Task to complete: Count every line in the data that contains the word "master", then report that number alone.

Input for this task:
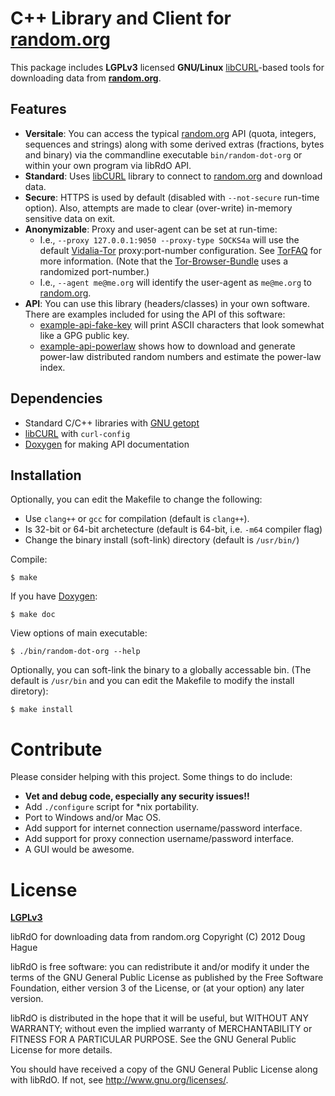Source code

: # C++ Library and Client for [random.org](https://www.random.org)
This package includes **LGPLv3** licensed **GNU/Linux** [libCURL](http://curl.haxx.se/)-based
tools for downloading data from **[random.org](https://www.random.org)**.

## Features
* **Versitale**: You can access the typical [random.org](https://www.random.org) 
  API (quota, integers, sequences and strings) along with some derived extras 
  (fractions, bytes and binary) via the commandline executable `bin/random-dot-org` 
  or within your own program via libRdO API.
* **Standard**: Uses [libCURL](http://curl.haxx.se/) library to connect to 
  [random.org](https://www.random.org) and download data. 
* **Secure**: HTTPS is used by default (disabled with `--not-secure` run-time option). 
  Also, attempts are made to clear (over-write) in-memory sensitive data on exit.
* **Anonymizable**: Proxy and user-agent can be set at run-time: 
    * I.e., `--proxy 127.0.0.1:9050 --proxy-type SOCKS4a` will use the default 
	[Vidalia-Tor](https://www.torproject.org/projects/vidalia) proxy:port-number configuration.
	See [TorFAQ](https://trac.torproject.org/projects/tor/wiki/doc/TorFAQ#SOCKSAndDNS) for 
	more information. (Note that the [Tor-Browser-Bundle](https://www.torproject.org/projects/torbrowser.html) 
	uses a randomized port-number.)
	* I.e., `--agent me@me.org` will identify the user-agent as `me@me.org` to 
	[random.org](https://www.random.org).
* **API**: You can use this library (headers/classes) in your own software. 
 There are examples included for using the API of this software: 
    * [example-api-fake-key](https://github.com/doughague/random-dot-org/blob/master/src/example-api-fake-key.cxx) 
	will print ASCII characters that look somewhat like a GPG public key.
    * [example-api-powerlaw](https://github.com/doughague/random-dot-org/blob/master/src/example-api-powerlaw.cxx)
	shows how to download and generate power-law distributed random numbers and estimate the power-law index.

## Dependencies
* Standard C/C++ libraries with [GNU getopt](https://www.gnu.org/software/libc/manual/html_node/Getopt.html)
* [libCURL](http://curl.haxx.se/) with `curl-config`
* [Doxygen](http://www.stack.nl/~dimitri/doxygen/) for making API documentation

## Installation
Optionally, you can edit the Makefile to change the following:
* Use `clang++` or `gcc` for compilation (default is `clang++`).
* Is 32-bit or 64-bit archetecture (default is 64-bit, i.e. `-m64` compiler flag)
* Change the binary install (soft-link) directory (default is `/usr/bin/`)

Compile:

    $ make

If you have [Doxygen](http://www.stack.nl/~dimitri/doxygen/):

    $ make doc

View options of main executable:

    $ ./bin/random-dot-org --help

Optionally, you can soft-link the binary to a globally accessable bin. 
(The default is `/usr/bin` and you can edit the Makefile to modify the install diretory):

	$ make install

# Contribute
Please consider helping with this project. Some things to do include:
* **Vet and debug code, especially any security issues!!**
* Add `./configure` script for *nix portability.
* Port to Windows and/or Mac OS.
* Add support for internet connection username/password interface.
* Add support for proxy connection username/password interface.
* A GUI would be awesome.

# License
**[LGPLv3](http://opensource.org/licenses/lgpl-3.0.html)**

libRdO for downloading data from random.org
Copyright (C) 2012 Doug Hague

libRdO is free software: you can redistribute it and/or modify
it under the terms of the GNU General Public License as published by
the Free Software Foundation, either version 3 of the License, or
(at your option) any later version.

libRdO is distributed in the hope that it will be useful,
but WITHOUT ANY WARRANTY; without even the implied warranty of
MERCHANTABILITY or FITNESS FOR A PARTICULAR PURPOSE.  See the
GNU General Public License for more details.

You should have received a copy of the GNU General Public License
along with libRdO.  If not, see <http://www.gnu.org/licenses/>.
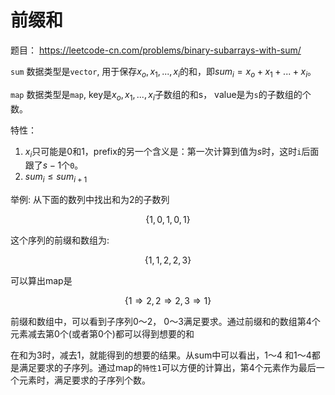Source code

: # 前缀和

题目：
https://leetcode-cn.com/problems/binary-subarrays-with-sum/

`sum`  数据类型是`vector`, 用于保存$x_o, x_1, ..., x_i$的和，即$sum_i=x_o + x_1 + ... + x_i$。

`map` 数据类型是`map`, key是$x_o, x_1, ..., x_i$子数组的和s， value是为`s`的子数组的个数。

特性：

1. $x_i$只可能是0和1，prefix的另一个含义是：第一次计算到值为$s$时，这时`i`后面跟了$s-1$个`0`。
2. $sum_i \le sum_{i+1}$

举例:
从下面的数列中找出和为2的子数列

$$
\{1, 0, 1, 0, 1\}
$$

这个序列的前缀和数组为:

$$
\{1, 1, 2, 2, 3\}
$$

可以算出map是

$$
\{1 \Rightarrow 2, 2 \Rightarrow 2, 3 \Rightarrow 1\}
$$

前缀和数组中，可以看到子序列0～2， 0～3满足要求。通过前缀和的数组第4个元素减去第0个(或者第0个)都可以得到想要的和

在和为3时，减去1，就能得到的想要的结果。从sum中可以看出，1～4 和1～4都是满足要求的子序列。通过map的`特性1`可以方便的计算出，第4个元素作为最后一个元素时，满足要求的子序列个数。
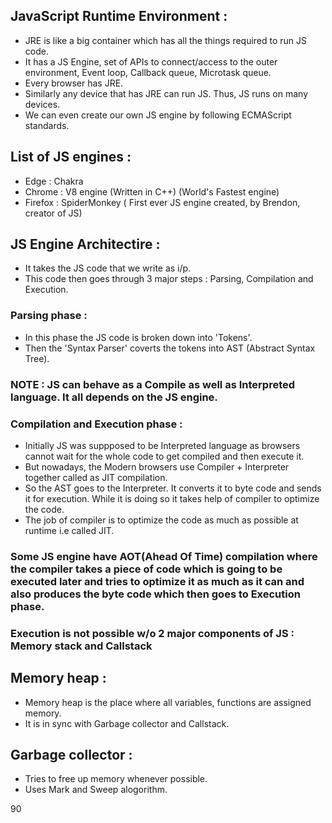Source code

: ## JavaScript Runtime Environment :

- JRE is like a big container which has all the things required to run JS code.
- It has a JS Engine, set of APIs to connect/access to the outer environment, Event loop, Callback queue, Microtask queue.
- Every browser has JRE.
- Similarly any device that has JRE can run JS. Thus, JS runs on many devices.
- We can even create our own JS engine by following ECMAScript standards.

## List of JS engines :

- Edge : Chakra
- Chrome : V8 engine (Written in C++) (World's Fastest engine)
- Firefox : SpiderMonkey ( First ever JS engine created, by Brendon, creator of JS)

## JS Engine Architectire :

- It takes the JS code that we write as i/p.
- This code then goes through 3 major steps : Parsing, Compilation and Execution.

### Parsing phase :

- In this phase the JS code is broken down into 'Tokens'.
- Then the 'Syntax Parser' coverts the tokens into AST (Abstract Syntax Tree).

### NOTE : JS can behave as a Compile as well as Interpreted language. It all depends on the JS engine.

### Compilation and Execution phase :

-  Initially JS was suppposed to be Interpreted language as browsers cannot wait for the whole code to get compiled and then execute it.
-  But nowadays, the Modern browsers use Compiler + Interpreter together called as JIT compilation.
-  So the AST goes to the Interpreter. It converts it to byte code and sends it for execution. While it is doing so it takes help of 
compiler to optimize the code.
- The job of compiler is to optimize the code as much as possible at runtime i.e called JIT.

### Some JS engine have AOT(Ahead Of Time) compilation where the compiler takes a piece of code which is going to be executed later and tries to optimize it as much as it can and also produces the byte code which then goes to Execution phase.

### Execution is not possible w/o 2 major components of JS : Memory stack and Callstack

## Memory heap :

- Memory heap is the place where all variables, functions are assigned memory.
- It is in sync with Garbage collector and Callstack.

## Garbage collector :

- Tries to free up memory whenever possible.
- Uses Mark and Sweep alogorithm.




















90
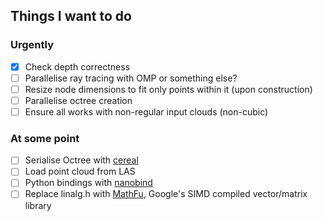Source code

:## Things I want to do

### Urgently
- [x] Check depth correctness
- [ ] Parallelise ray tracing with OMP or something else?
- [ ] Resize node dimensions to fit only points within it (upon construction)
- [ ] Parallelise octree creation
- [ ] Ensure all works with non-regular input clouds (non-cubic)

### At some point
- [ ] Serialise Octree with [cereal](https://uscilab.github.io/cereal/)
- [ ] Load point cloud from LAS 
- [ ] Python bindings with [nanobind](https://github.com/wjakob/nanobind)
- [ ] Replace linalg.h with [MathFu](https://github.com/google/mathfu), Google's SIMD compiled vector/matrix library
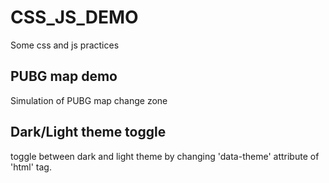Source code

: # CSS_JS_DEMO

Some css and js practices

## PUBG map demo

Simulation of PUBG map change zone

## Dark/Light theme toggle

toggle between dark and light theme by changing 'data-theme' attribute of 'html' tag.
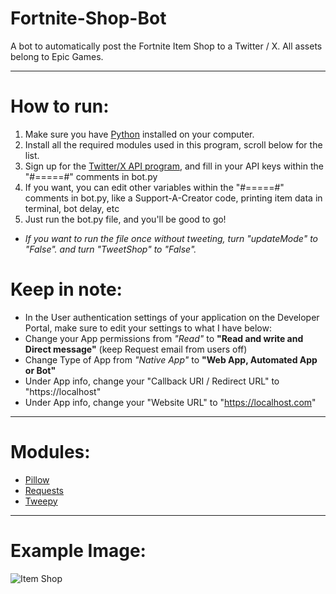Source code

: # Fortnite-Shop-Bot
A bot to automatically post the Fortnite Item Shop to a Twitter / X. All assets belong to Epic Games.

--------------

# How to run:
1) Make sure you have [Python](https://www.python.org/downloads/) installed on your computer.
2) Install all the required modules used in this program, scroll below for the list.
3) Sign up for the [Twitter/X API program](https://developer.twitter.com/en/docs/platform-overview), and fill in your API keys within the "#=====#" comments in bot.py
4) If you want, you can edit other variables within the "#=====#" comments in bot.py, like a Support-A-Creator code, printing item data in terminal, bot delay, etc
5) Just run the bot.py file, and you'll be good to go!

* *If you want to run the file once without tweeting, turn "updateMode" to "False". and turn "TweetShop" to "False".*

# Keep in note:
*  In the User authentication settings of your application on the Developer Portal, make sure to edit your settings to what I have below:
*  Change your App permissions from *"Read"* to **"Read and write and Direct message"** (keep Request email from users off)
*  Change Type of App from *"Native App"* to **"Web App, Automated App or Bot"**
*  Under App info, change your "Callback URI / Redirect URL" to "https://localhost"
*  Under App info, change your "Website URL" to "https://localhost.com"
--------------

# Modules:
- [Pillow](https://pillow.readthedocs.io/en/stable/)
- [Requests](https://docs.python-requests.org/en/latest/)
- [Tweepy](https://www.tweepy.org/)

--------------

# Example Image:
![Item Shop](https://pbs.twimg.com/media/GE-gTvBXUAAJnuJ?format=jpg&name=4096x4096)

Result for this exercise: 2